Pour le dire franchement, même si le jeu me permet de faire une incroyable gamme de choses en tant que joueur, y compris interroger tout cadavre que je trouve ou parler sans fin avec chaque rat dans un donjon, il n’y a absolument aucune façon qu’il puisse tenir compte de tout ce que le joueur veut faire. Il y a des rencontres de combat que je ne peux pas contourner dans Baldur’s Gate 3, et d’autres auxquelles je ne peux pas échapper en parlant. Il y a des plans que je ne peux pas mettre en action parce que je ne peux pas convaincre le programme informatique que je devrais être capable de faire quelque chose. Parfois, lorsque vous réussissez une réaction en chaîne de dégâts élémentaires ou que vous embêtez des PNJ ennemis en les entourant de barils jusqu’à ce que leur chemin soit bloqué, le jeu ressemble à une collaboration créative entre conteurs, comme une bonne session de jeu de table. Mais alors, parfois, j’ai enfin réussi à terminer une rencontre de combat sur laquelle j’avais travaillé pendant des heures, en essayant tous les outils à ma disposition, en sauvegardant et en rechargeant des dizaines de fois, seulement pour découvrir que je ne peux pas ressusciter un coéquipier dont j’ai désespérément besoin car il est coincé sur un rocher.

J’ai hâte de jouer, et rejouer et rejouer, à Baldur’s Gate 3 pendant peut-être des années à venir. C’est clairement un classique du jeu de rôle et c’est déjà un succès écrasant pour Larian Studios. C’est juste dommage que je finisse par comparer le pouvoir relativement limité d’un jeu vidéo au pouvoir de mon imagination personnelle – et cela semble aussi être un problème que le jeu ne peut pas résoudre. Baldur’s Gate 3 est un chef-d’œuvre d’un jeu de rôle D&D à tous égards, pour le meilleur et, parfois, pour le pire.
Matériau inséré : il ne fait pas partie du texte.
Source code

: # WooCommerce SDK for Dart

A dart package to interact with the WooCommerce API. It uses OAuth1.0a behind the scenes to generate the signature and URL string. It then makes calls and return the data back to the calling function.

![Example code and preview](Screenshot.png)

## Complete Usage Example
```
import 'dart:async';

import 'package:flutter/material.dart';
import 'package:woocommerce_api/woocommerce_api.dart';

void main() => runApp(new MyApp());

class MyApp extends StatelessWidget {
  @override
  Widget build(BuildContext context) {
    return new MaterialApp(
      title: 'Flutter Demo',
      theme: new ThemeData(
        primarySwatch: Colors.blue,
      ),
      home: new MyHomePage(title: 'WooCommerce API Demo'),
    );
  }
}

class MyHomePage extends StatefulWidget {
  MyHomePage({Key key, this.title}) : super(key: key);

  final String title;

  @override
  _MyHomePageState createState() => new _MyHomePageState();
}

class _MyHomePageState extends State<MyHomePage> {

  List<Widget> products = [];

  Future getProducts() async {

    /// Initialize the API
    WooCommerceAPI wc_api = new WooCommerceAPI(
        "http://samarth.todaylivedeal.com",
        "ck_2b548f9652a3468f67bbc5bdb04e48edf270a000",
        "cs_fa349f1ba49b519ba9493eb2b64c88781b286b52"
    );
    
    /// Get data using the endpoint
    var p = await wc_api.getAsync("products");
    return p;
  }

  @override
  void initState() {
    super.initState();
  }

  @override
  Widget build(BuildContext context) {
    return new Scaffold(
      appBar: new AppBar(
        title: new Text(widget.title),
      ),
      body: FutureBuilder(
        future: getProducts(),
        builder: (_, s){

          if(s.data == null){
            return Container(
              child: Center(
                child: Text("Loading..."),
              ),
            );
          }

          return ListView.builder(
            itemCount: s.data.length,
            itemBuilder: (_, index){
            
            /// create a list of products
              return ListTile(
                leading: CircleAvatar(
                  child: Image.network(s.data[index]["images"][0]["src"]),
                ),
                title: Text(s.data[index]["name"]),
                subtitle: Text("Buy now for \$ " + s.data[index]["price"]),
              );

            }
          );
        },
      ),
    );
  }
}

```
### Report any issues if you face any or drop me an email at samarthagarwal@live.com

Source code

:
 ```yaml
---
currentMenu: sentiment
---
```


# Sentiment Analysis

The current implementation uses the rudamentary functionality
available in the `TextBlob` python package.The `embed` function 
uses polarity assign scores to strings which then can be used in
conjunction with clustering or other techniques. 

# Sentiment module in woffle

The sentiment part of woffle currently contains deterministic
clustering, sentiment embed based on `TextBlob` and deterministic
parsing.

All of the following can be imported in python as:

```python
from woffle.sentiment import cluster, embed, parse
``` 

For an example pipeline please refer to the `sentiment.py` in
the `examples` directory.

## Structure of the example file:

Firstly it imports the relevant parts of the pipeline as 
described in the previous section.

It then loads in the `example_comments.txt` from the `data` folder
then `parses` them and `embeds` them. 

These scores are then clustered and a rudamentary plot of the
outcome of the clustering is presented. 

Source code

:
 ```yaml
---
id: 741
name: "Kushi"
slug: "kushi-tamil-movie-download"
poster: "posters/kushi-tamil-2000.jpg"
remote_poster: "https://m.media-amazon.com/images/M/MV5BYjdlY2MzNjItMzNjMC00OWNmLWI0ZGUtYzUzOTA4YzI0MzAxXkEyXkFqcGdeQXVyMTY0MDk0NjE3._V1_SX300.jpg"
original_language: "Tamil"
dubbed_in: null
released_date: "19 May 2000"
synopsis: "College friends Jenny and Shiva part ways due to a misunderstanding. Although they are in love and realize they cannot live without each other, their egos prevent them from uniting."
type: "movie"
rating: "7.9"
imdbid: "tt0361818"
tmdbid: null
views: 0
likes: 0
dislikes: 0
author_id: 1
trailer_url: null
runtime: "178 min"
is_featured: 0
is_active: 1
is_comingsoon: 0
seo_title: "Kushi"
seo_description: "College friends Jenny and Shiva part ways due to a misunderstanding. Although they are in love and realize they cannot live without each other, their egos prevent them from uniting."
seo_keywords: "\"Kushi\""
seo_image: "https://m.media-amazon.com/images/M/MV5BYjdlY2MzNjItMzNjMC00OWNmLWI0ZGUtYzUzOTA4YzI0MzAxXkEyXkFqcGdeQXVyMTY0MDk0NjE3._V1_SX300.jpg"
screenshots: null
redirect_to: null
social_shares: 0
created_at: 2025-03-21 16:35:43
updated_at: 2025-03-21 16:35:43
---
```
Baldur’s Gate 3 est sorti le 3 août sur PC Windows. Il sortira sur PlayStation 5 le 6 septembre. Le jeu a été testé sur PC à l’aide d’un code de téléchargement préalable fourni par Larian Studios. Vox Media a des partenariats d’affiliation. Cela n’influence pas le contenu éditorial, bien que Vox Media puisse percevoir des commissions pour les produits achetés via des liens d’affiliation. Vous pouvez trouver des informations supplémentaires sur la politique éthique de GameTopic ici.